Like many shooters, Titanfall offers both a Campaign and a "Classic" multiplayer suite. Don't be fooled by what Respawn calls a Campaign, though; Titanfall is multiplayer-only, and storytelling is far from the focal point here. Instead, the Campaign tells its brief story through in-game dialogue mostly read out during the heat of a match - and thus, mostly ignored. This mode serves as a sort of Titanfall primer. It will take you through each of the game's maps, mixing and matching modes as it goes. Most of the 'levels' are of your standard Team Deathmatch variety (here called Attrition), which happens to be my least favorite mode, so I wasn't partial to the Campaign. I preferred Classic Mode, which lets you browse servers by mode just as you would in almost any other online shooter.
Either way, you'll likely find Titanfall to be a bit anemic when all's said and done.

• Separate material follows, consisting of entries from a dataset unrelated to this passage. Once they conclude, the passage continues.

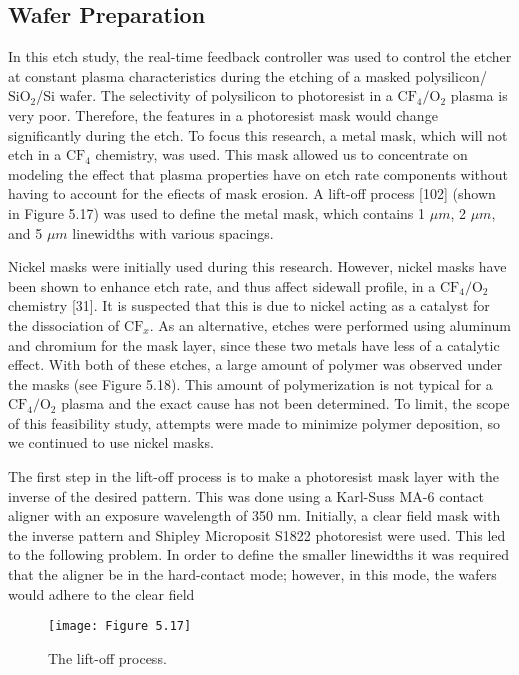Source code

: \subsection{Wafer Preparation}
\tab In this etch study, the real-time feedback controller was used to control the etcher at
constant plasma characteristics during the etching of a masked polysilicon/$\text{SiO}_{2}$/Si wafer.
The selectivity of polysilicon to photoresist in a $\text{CF}_{4}/\text{O}_{2}$ plasma is very poor. Therefore, the features in a photoresist mask would change significantly during the etch. To focus
this research, a metal mask, which will not etch in a $\text{CF}_{4}$ chemistry, was used. This mask
allowed us to concentrate on modeling the effect that plasma properties have on etch rate
components without having to account for the efiects of mask erosion. A lift-off process
[102] (shown in Figure 5.17) was used to define the metal mask, which contains 1 $\mu m$, 2
$\mu m$, and 5 $\mu m$ linewidths with various spacings.


Nickel masks were initially used during this research. However, nickel masks have been
shown to enhance etch rate, and thus affect sidewall profile, in a $\text{CF}_{4}/\text{O}_{2}$ chemistry [31]. It is suspected that this is due to nickel acting as a catalyst for the dissociation of $\text{CF}_{x}$. As an alternative, etches were performed using aluminum and chromium for the mask layer, since these two metals have less of a catalytic effect. With both of these etches, a large amount of polymer was observed under the masks (see Figure 5.18). This amount of polymerization
is not typical for a $\text{CF}_{4}/\text{O}_{2}$ plasma and the exact cause has not been determined. To limit, the scope of this feasibility study, attempts were made to minimize polymer deposition, so we continued to use nickel masks.

The first step in the lift-off process is to make a photoresist mask layer with the inverse of the desired pattern. This was done using a Karl-Suss MA-6 contact aligner with an exposure wavelength of 350 nm. Initially, a clear field mask with the inverse pattern and Shipley Microposit S1822 photoresist were used. This led to the following problem. In order to define the smaller linewidths it was required that the aligner be in the hard-contact mode; however, in this mode, the wafers would adhere to the clear field 

\begin{figure}[H]
	\centering	
	\texttt{[image: Figure 5.17]}
	\bf\caption{ The lift-off process.}
	\label{fig:5.17}
\end{figure}

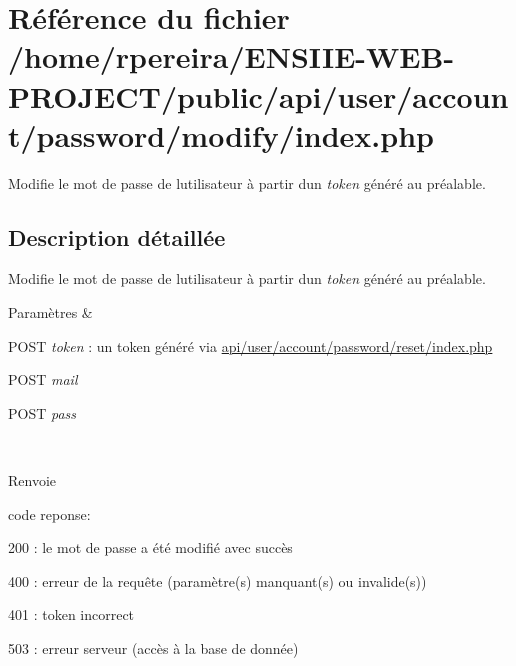 \hypertarget{user_2account_2password_2modify_2index_8php}{}\section{Référence du fichier /home/rpereira/\+E\+N\+S\+I\+I\+E-\/\+W\+E\+B-\/\+P\+R\+O\+J\+E\+C\+T/public/api/user/account/password/modify/index.php}
\label{user_2account_2password_2modify_2index_8php}


Modifie le mot de passe de l\textquotesingle{}utilisateur à partir d\textquotesingle{}un {\itshape token} généré au préalable.  




\subsection{Description détaillée}
Modifie le mot de passe de l\textquotesingle{}utilisateur à partir d\textquotesingle{}un {\itshape token} généré au préalable. 


\begin{DoxyParams}{Paramètres}
{\em } & 
\begin{DoxyItemize}
\item P\+O\+ST {\itshape token} \+: un token généré via \hyperlink{user_2account_2password_2reset_2index_8php}{api/user/account/password/reset/index.\+php}
\item P\+O\+ST {\itshape mail} 
\item P\+O\+ST {\itshape pass} 
\end{DoxyItemize}\\
\hline
\end{DoxyParams}
\begin{DoxyReturn}{Renvoie}

\begin{DoxyItemize}
\item code reponse\+:
\begin{DoxyItemize}
\item 200 \+: le mot de passe a été modifié avec succès
\item 400 \+: erreur de la requête (paramètre(s) manquant(s) ou invalide(s))
\item 401 \+: token incorrect
\item 503 \+: erreur serveur (accès à la base de donnée) 
\end{DoxyItemize}
\end{DoxyItemize}
\end{DoxyReturn}
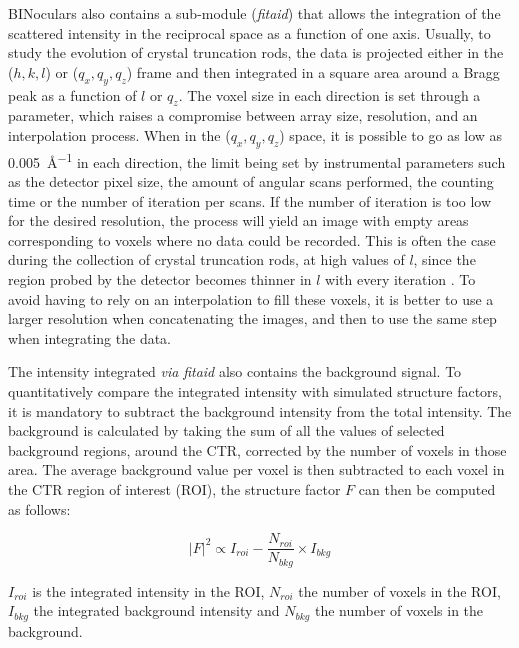 BINoculars also contains a sub-module (\textit{fitaid}) that allows the integration of the scattered intensity in the reciprocal space as a function of one axis.
Usually, to study the evolution of crystal truncation rods, the data is projected either in the ($h, k, l$) or ($q_x, q_y, q_z$) frame and then integrated in a square area around a Bragg peak as a function of $l$ or $q_z$.
The voxel size in each direction is set through a parameter, which raises a compromise between array size, resolution, and an interpolation process.
When in the ($q_x, q_y, q_z$) space, it is possible to go as low as \qty{0.005}{\angstrom^{-1}} in each direction, the limit being set by instrumental parameters such as the detector pixel size, the amount of angular scans performed, the counting time or the number of iteration per scans.
If the number of iteration is too low for the desired resolution, the process will yield an image with empty areas corresponding to voxels where no data could be recorded.
This is often the case during the collection of crystal truncation rods, at high values of $l$, since the region probed by the detector becomes thinner in $l$ with every iteration \parencite{Drnec2014}.
To avoid having to rely on an interpolation to fill these voxels, it is better to use a larger resolution when concatenating the images, and then to use the same step when integrating the data.

The intensity integrated \textit{via} \textit{fitaid} also contains the background signal.
To quantitatively compare the integrated intensity with simulated structure factors, it is mandatory to subtract the background intensity from the total intensity.
The background is calculated by taking the sum of all the values of selected background regions, around the CTR, corrected by the number of voxels in those area.
The average background value per voxel is then subtracted to each voxel in the CTR region of interest (ROI), the structure factor $F$ can then be computed as follows:

\begin{equation}
    |F|^2 \propto I_{roi} - \frac{N_{roi}}{N_{bkg}} \times I_{bkg}
\end{equation}

$I_{roi}$ is the integrated intensity in the ROI, $N_{roi}$ the number of voxels in the ROI, $I_{bkg}$ the integrated background intensity and $N_{bkg}$ the number of voxels in the background.

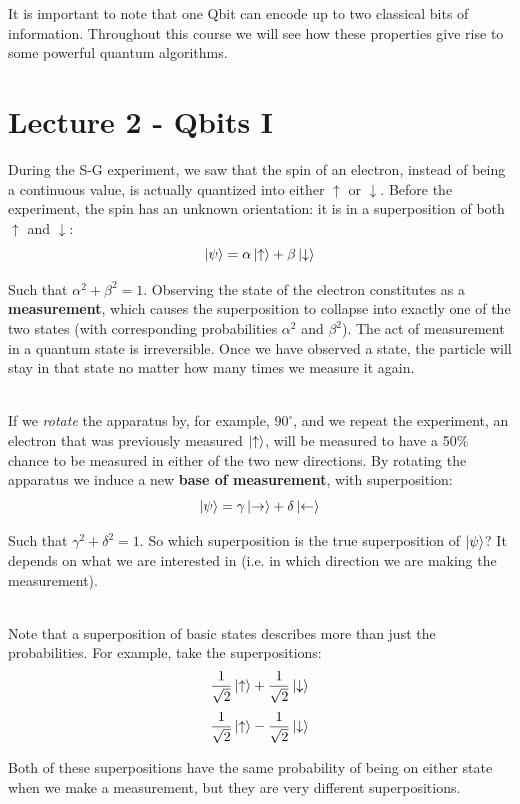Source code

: \documentclass[12pt]{article}
\begin{document}
\noindent
It is important to note that one Qbit can encode up to two classical bits of information.
Throughout this course we will see how these properties give rise to some powerful quantum algorithms.

%
%
\newpage
\section*{Lecture 2 - Qbits I}
During the S-G experiment, we saw that the spin of an electron, instead of being a continuous value, is actually quantized into either $\uparrow$ or $\downarrow$.
Before the experiment, the spin has an unknown orientation: it is in a superposition of both $\uparrow$ and $\downarrow$:
\[ \ket{\psi} = \alpha \ket{\uparrow} + \beta \ket{\downarrow} \]

\noindent
Such that $\alpha^2 + \beta^2 = 1$.
Observing the state of the electron constitutes as a \textbf{measurement}, which causes the superposition to collapse into exactly one of the two states (with corresponding probabilities $\alpha^2$ and $\beta^2$).
The act of measurement in a quantum state is irreversible.
Once we have observed a state, the particle will stay in that state no matter how many times we measure it again.

\noindent
\\
If we \textit{rotate} the apparatus by, for example, $90^{\circ}$, and we repeat the experiment, an electron that was previously measured $\ket{\uparrow}$, will be measured to have a 50\% chance to be measured in either of the two new directions.
By rotating the apparatus we induce a new \textbf{base of measurement}, with superposition:
\[ \ket{\psi} = \gamma \ket{\rightarrow} + \delta \ket{\leftarrow} \]

\noindent
Such that $\gamma^2 + \delta^2 = 1$.
So which superposition is the true superposition of $\ket{\psi}$?
It depends on what we are interested in (i.e. in which direction we are making the measurement).

\noindent
\\
Note that a superposition of basic states describes more than just the probabilities.
For example, take the superpositions:
\[ \frac{1}{\sqrt{2}} \ket{\uparrow} + \frac{1}{\sqrt{2}} \ket{\downarrow} \]
\[ \frac{1}{\sqrt{2}} \ket{\uparrow} - \frac{1}{\sqrt{2}} \ket{\downarrow} \]

\noindent
Both of these superpositions have the same probability of being on either state when we make a measurement, but they are very different superpositions.
\end{document}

There are only ten primary infantry weapons, three sidearms, and six Titan weapons in the game, and with the exception of an auto-locking pistol, they all fall into standard shooter archetypes. Without a campaign to fluff out the playtime, it can be hard to ignore that you've ultimately dropped 60 bones for half of what you'd normally get in a package like this.
Even taking these gripes into consideration, it's impossible to call Titanfall a bad game. At its core the gameplay is incredibly solid, even if it does cover some well-worn territory. The balance between human players and Titans is well thought out, and the two playstyles coexist with surprising comfort. As an infantry player, I was able to assign 'Follow' commands to my Titan and still feel its presence on the battlefield, even though I didn't personally want to pilot it. Other players eagerly hopped into their Titans and flattened the competition, but even they weren't immune to a pesky soldier like myself rodeoing their ride with some deft jetpack maneuvering.
Your opinion of Titanfall will rest squarely on your fondness for the modern day arena shooter. Aside from the addition of a double jump, the game does nothing to evolve the formula that has worked so well for its predecessors. It just cranks the speed up to 11, showers you in rewards, and occasionally puts you in the shoes of a big old robot. If that sounds like enough for you, by all means check out Titanfall. But if you're looking for a more in-depth or thought-provoking online experience, you're better off looking elsewhere. There are plenty of established shooters on the market that have longer legs and more content, and many more will likely come before the end of the year.